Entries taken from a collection

★ ★ ★ ★ ★ ★ ★

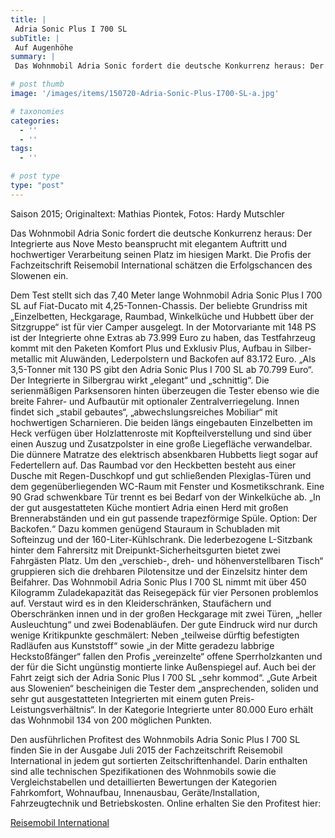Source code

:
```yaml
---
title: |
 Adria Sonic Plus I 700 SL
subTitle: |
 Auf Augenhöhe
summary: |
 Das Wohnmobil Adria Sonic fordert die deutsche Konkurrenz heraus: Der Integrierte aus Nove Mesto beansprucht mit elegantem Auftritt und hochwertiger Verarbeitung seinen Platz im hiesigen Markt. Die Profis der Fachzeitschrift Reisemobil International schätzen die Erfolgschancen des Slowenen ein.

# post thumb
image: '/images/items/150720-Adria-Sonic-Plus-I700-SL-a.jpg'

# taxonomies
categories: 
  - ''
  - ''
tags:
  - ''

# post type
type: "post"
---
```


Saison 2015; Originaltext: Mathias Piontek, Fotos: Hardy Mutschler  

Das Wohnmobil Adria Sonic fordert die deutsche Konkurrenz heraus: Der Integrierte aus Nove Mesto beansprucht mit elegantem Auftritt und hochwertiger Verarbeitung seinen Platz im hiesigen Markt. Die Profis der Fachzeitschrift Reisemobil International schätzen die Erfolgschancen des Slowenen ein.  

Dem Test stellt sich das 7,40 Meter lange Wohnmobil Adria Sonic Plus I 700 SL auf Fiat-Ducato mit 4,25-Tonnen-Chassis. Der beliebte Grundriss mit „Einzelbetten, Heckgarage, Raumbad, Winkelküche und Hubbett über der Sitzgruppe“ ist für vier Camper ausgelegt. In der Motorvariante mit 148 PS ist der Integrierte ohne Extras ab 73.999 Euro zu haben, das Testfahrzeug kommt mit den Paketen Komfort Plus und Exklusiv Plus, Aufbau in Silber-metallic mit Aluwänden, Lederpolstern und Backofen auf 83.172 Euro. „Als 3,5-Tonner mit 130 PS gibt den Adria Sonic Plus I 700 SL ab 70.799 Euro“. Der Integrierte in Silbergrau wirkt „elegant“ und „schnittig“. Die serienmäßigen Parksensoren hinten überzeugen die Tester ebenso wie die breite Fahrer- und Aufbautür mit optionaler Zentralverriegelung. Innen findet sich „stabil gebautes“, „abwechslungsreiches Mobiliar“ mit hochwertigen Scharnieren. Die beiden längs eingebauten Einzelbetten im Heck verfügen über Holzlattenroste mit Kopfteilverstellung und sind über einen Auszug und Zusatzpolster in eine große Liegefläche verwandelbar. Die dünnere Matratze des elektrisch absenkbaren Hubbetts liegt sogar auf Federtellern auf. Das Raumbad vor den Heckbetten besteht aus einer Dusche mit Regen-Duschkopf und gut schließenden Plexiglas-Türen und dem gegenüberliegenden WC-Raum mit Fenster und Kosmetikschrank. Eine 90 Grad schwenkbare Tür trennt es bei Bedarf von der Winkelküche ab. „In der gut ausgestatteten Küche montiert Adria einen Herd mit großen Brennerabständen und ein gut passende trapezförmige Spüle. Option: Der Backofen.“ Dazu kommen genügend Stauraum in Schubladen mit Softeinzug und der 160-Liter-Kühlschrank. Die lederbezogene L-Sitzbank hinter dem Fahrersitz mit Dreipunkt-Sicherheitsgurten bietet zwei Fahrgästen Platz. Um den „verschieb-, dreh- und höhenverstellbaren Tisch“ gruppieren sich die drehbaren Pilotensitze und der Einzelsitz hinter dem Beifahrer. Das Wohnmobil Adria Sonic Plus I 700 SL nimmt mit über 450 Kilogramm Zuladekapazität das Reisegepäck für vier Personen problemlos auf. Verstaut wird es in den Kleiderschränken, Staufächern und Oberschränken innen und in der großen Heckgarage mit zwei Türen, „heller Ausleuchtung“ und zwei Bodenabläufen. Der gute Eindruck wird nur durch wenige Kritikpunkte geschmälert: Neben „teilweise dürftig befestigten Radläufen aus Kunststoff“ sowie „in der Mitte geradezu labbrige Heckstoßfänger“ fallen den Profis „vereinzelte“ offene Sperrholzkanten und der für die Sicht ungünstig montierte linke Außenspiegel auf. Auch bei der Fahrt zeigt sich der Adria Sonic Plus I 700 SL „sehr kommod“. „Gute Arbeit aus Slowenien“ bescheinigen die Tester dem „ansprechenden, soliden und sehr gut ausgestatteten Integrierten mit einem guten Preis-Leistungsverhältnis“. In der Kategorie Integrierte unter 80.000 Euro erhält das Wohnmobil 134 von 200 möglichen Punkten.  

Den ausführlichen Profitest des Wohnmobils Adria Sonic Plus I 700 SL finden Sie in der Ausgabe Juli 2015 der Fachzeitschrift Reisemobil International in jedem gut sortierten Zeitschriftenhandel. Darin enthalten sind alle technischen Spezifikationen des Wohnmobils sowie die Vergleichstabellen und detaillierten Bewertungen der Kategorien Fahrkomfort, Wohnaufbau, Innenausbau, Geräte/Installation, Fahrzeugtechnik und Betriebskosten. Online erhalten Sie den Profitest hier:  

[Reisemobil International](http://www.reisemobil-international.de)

★ ★ ★ ★ ★ ★ ★

WHAT THE EXERCISE ASKS | Copy all of the records verbatim, omitting the pictures.

TASK RESULT |
Source code

:
```yaml
---
title: |
 Adria Sonic Plus I 700 SL
subTitle: |
 Auf Augenhöhe
summary: |
 Das Wohnmobil Adria Sonic fordert die deutsche Konkurrenz heraus: Der Integrierte aus Nove Mesto beansprucht mit elegantem Auftritt und hochwertiger Verarbeitung seinen Platz im hiesigen Markt. Die Profis der Fachzeitschrift Reisemobil International schätzen die Erfolgschancen des Slowenen ein.

# post thumb
image: '/images/items/150720-Adria-Sonic-Plus-I700-SL-a.jpg'

# taxonomies
categories: 
  - ''
  - ''
tags:
  - ''

# post type
type: "post"
---
```


Saison 2015; Originaltext: Mathias Piontek, Fotos: Hardy Mutschler  

Das Wohnmobil Adria Sonic fordert die deutsche Konkurrenz heraus: Der Integrierte aus Nove Mesto beansprucht mit elegantem Auftritt und hochwertiger Verarbeitung seinen Platz im hiesigen Markt. Die Profis der Fachzeitschrift Reisemobil International schätzen die Erfolgschancen des Slowenen ein.  

Dem Test stellt sich das 7,40 Meter lange Wohnmobil Adria Sonic Plus I 700 SL auf Fiat-Ducato mit 4,25-Tonnen-Chassis. Der beliebte Grundriss mit „Einzelbetten, Heckgarage, Raumbad, Winkelküche und Hubbett über der Sitzgruppe“ ist für vier Camper ausgelegt. In der Motorvariante mit 148 PS ist der Integrierte ohne Extras ab 73.999 Euro zu haben, das Testfahrzeug kommt mit den Paketen Komfort Plus und Exklusiv Plus, Aufbau in Silber-metallic mit Aluwänden, Lederpolstern und Backofen auf 83.172 Euro. „Als 3,5-Tonner mit 130 PS gibt den Adria Sonic Plus I 700 SL ab 70.799 Euro“. Der Integrierte in Silbergrau wirkt „elegant“ und „schnittig“. Die serienmäßigen Parksensoren hinten überzeugen die Tester ebenso wie die breite Fahrer- und Aufbautür mit optionaler Zentralverriegelung. Innen findet sich „stabil gebautes“, „abwechslungsreiches Mobiliar“ mit hochwertigen Scharnieren. Die beiden längs eingebauten Einzelbetten im Heck verfügen über Holzlattenroste mit Kopfteilverstellung und sind über einen Auszug und Zusatzpolster in eine große Liegefläche verwandelbar. Die dünnere Matratze des elektrisch absenkbaren Hubbetts liegt sogar auf Federtellern auf. Das Raumbad vor den Heckbetten besteht aus einer Dusche mit Regen-Duschkopf und gut schließenden Plexiglas-Türen und dem gegenüberliegenden WC-Raum mit Fenster und Kosmetikschrank. Eine 90 Grad schwenkbare Tür trennt es bei Bedarf von der Winkelküche ab. „In der gut ausgestatteten Küche montiert Adria einen Herd mit großen Brennerabständen und ein gut passende trapezförmige Spüle. Option: Der Backofen.“ Dazu kommen genügend Stauraum in Schubladen mit Softeinzug und der 160-Liter-Kühlschrank. Die lederbezogene L-Sitzbank hinter dem Fahrersitz mit Dreipunkt-Sicherheitsgurten bietet zwei Fahrgästen Platz. Um den „verschieb-, dreh- und höhenverstellbaren Tisch“ gruppieren sich die drehbaren Pilotensitze und der Einzelsitz hinter dem Beifahrer. Das Wohnmobil Adria Sonic Plus I 700 SL nimmt mit über 450 Kilogramm Zuladekapazität das Reisegepäck für vier Personen problemlos auf. Verstaut wird es in den Kleiderschränken, Staufächern und Oberschränken innen und in der großen Heckgarage mit zwei Türen, „heller Ausleuchtung“ und zwei Bodenabläufen. Der gute Eindruck wird nur durch wenige Kritikpunkte geschmälert: Neben „teilweise dürftig befestigten Radläufen aus Kunststoff“ sowie „in der Mitte geradezu labbrige Heckstoßfänger“ fallen den Profis „vereinzelte“ offene Sperrholzkanten und der für die Sicht ungünstig montierte linke Außenspiegel auf. Auch bei der Fahrt zeigt sich der Adria Sonic Plus I 700 SL „sehr kommod“. „Gute Arbeit aus Slowenien“ bescheinigen die Tester dem „ansprechenden, soliden und sehr gut ausgestatteten Integrierten mit einem guten Preis-Leistungsverhältnis“. In der Kategorie Integrierte unter 80.000 Euro erhält das Wohnmobil 134 von 200 möglichen Punkten.  

Den ausführlichen Profitest des Wohnmobils Adria Sonic Plus I 700 SL finden Sie in der Ausgabe Juli 2015 der Fachzeitschrift Reisemobil International in jedem gut sortierten Zeitschriftenhandel. Darin enthalten sind alle technischen Spezifikationen des Wohnmobils sowie die Vergleichstabellen und detaillierten Bewertungen der Kategorien Fahrkomfort, Wohnaufbau, Innenausbau, Geräte/Installation, Fahrzeugtechnik und Betriebskosten. Online erhalten Sie den Profitest hier:  

[Reisemobil International](http://www.reisemobil-international.de)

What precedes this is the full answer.